■ **What is being asked**
Filter the entries for the word "automatic". Copy each line that has it.

(Stored data entries)
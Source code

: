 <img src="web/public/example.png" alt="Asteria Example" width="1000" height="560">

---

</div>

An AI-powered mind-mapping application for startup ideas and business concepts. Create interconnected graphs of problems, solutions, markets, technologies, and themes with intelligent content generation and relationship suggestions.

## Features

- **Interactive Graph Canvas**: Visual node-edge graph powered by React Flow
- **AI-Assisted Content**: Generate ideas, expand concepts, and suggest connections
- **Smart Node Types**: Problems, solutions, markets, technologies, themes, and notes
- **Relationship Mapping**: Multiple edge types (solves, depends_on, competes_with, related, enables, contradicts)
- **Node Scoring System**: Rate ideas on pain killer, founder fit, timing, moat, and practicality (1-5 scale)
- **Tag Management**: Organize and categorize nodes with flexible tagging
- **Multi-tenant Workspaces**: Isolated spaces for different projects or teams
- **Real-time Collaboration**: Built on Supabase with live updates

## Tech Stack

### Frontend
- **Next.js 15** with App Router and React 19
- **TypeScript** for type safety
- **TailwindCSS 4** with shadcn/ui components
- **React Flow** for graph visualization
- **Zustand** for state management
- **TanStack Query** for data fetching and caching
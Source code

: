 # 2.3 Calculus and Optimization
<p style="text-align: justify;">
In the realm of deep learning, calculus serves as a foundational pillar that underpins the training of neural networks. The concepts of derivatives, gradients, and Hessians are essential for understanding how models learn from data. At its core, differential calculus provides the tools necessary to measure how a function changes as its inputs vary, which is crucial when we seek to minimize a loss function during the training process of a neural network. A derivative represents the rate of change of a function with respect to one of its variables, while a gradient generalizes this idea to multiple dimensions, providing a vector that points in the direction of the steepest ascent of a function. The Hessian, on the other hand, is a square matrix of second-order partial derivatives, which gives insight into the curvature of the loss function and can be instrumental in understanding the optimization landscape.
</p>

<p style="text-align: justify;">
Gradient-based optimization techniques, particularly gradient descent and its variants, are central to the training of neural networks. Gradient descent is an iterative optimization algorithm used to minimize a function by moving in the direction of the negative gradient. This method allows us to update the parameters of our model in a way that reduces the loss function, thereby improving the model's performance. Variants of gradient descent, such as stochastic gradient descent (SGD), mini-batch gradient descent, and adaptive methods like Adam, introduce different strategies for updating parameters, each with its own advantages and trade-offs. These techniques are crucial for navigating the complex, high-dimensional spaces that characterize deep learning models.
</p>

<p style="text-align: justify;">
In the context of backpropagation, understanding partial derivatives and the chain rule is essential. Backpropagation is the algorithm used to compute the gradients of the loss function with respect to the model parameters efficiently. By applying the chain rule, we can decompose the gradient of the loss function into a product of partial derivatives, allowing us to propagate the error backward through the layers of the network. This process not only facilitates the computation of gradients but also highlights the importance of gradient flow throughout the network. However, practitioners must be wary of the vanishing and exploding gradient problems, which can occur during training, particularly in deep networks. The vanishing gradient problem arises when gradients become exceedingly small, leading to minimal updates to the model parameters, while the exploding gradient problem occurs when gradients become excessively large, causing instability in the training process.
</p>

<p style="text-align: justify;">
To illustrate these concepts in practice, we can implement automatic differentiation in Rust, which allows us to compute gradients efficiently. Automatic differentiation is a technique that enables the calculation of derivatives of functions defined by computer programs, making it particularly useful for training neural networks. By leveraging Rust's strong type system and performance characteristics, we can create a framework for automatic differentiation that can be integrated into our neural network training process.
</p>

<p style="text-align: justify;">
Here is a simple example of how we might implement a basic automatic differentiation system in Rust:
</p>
---
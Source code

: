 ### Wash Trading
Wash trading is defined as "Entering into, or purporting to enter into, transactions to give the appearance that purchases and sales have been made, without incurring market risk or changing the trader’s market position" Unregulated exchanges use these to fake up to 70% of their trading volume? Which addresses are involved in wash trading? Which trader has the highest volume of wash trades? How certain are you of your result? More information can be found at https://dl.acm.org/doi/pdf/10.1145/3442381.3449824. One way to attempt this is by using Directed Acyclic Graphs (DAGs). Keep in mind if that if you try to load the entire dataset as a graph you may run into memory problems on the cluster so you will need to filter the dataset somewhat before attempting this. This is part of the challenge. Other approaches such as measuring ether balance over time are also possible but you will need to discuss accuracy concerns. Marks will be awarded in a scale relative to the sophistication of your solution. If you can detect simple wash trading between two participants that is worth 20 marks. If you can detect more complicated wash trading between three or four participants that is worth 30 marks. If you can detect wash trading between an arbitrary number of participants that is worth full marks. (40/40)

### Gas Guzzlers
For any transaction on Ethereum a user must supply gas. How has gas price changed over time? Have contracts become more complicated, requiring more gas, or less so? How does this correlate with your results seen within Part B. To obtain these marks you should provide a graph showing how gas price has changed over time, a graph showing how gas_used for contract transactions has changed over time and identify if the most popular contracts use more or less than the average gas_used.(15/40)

■ **Response to this exercise**
To illustrate these concepts in practice, we can implement automatic differentiation in Rust, which allows us to compute gradients efficiently. Automatic differentiation is a technique that enables the calculation of derivatives of functions defined by computer programs, making it particularly useful for training neural networks. By leveraging Rust's strong type system and performance characteristics, we can create a framework for automatic differentiation that can be integrated into our neural network training process.
Here is a simple example of how we might implement a basic automatic differentiation system in Rust:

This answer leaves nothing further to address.